### Data shown

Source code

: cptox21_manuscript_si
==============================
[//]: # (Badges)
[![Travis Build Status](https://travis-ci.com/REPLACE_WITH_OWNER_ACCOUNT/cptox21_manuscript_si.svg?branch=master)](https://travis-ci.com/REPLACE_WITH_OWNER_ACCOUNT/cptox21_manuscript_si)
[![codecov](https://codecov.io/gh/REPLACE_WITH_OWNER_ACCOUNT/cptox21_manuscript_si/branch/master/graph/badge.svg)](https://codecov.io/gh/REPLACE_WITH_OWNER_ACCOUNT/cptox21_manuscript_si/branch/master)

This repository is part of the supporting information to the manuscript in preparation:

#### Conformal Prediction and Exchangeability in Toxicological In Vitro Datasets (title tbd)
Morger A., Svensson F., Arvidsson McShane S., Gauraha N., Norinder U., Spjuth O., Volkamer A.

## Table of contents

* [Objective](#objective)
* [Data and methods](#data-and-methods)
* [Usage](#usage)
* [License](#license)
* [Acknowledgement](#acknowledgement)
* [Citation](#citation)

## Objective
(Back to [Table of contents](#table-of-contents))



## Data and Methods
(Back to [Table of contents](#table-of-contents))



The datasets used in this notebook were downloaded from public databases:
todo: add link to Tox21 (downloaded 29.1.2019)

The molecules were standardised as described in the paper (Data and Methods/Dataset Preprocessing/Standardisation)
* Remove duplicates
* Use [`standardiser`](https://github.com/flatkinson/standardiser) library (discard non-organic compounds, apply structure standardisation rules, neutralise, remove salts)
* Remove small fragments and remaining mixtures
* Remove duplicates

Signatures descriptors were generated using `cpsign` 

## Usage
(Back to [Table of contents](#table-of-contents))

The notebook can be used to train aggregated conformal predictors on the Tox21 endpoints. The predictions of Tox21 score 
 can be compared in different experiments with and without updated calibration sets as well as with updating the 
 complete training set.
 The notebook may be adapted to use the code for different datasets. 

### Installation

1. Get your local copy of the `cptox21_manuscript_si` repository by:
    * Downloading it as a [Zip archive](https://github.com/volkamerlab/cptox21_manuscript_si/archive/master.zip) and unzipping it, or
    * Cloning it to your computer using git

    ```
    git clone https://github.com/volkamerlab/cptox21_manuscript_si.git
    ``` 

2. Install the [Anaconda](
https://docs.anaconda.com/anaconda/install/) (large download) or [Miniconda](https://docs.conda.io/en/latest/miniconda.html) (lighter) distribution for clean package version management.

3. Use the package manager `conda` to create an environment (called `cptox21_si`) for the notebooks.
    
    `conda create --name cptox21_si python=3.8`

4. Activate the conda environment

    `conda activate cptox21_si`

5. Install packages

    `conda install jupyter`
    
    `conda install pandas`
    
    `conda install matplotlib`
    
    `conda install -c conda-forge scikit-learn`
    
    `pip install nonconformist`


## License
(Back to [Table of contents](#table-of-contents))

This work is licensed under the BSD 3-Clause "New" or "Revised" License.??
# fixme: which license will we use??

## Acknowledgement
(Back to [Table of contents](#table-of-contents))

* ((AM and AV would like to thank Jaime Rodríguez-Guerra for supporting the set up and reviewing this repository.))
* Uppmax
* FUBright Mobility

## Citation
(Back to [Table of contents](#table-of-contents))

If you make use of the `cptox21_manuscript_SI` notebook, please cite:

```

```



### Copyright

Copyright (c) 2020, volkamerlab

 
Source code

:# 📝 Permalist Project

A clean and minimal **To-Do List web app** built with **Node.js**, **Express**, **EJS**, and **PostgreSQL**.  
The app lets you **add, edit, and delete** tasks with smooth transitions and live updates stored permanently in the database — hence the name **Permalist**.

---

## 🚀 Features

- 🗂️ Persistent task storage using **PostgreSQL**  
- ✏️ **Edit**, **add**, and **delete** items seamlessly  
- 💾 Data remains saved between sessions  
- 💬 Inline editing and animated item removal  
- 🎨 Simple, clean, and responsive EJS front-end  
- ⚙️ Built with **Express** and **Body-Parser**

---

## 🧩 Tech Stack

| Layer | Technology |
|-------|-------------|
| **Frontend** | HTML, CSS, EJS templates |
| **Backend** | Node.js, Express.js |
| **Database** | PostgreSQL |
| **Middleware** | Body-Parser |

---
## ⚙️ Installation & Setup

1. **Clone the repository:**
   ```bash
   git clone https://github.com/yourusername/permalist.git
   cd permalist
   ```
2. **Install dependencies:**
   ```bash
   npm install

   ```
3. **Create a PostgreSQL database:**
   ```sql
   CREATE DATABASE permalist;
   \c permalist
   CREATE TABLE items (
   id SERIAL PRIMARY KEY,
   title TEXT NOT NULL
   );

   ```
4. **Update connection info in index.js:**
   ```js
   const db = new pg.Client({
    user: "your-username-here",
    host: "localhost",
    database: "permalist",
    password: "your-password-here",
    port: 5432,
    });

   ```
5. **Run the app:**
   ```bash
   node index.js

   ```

### What this task involves
Each line with "PostgreSQL" in it must be identified and copied from the material.

### Finished task
A clean and minimal **To-Do List web app** built with **Node.js**, **Express**, **EJS**, and **PostgreSQL**.  
- 🗂️ Persistent task storage using **PostgreSQL**  
| **Database** | PostgreSQL |
3. **Create a PostgreSQL database:**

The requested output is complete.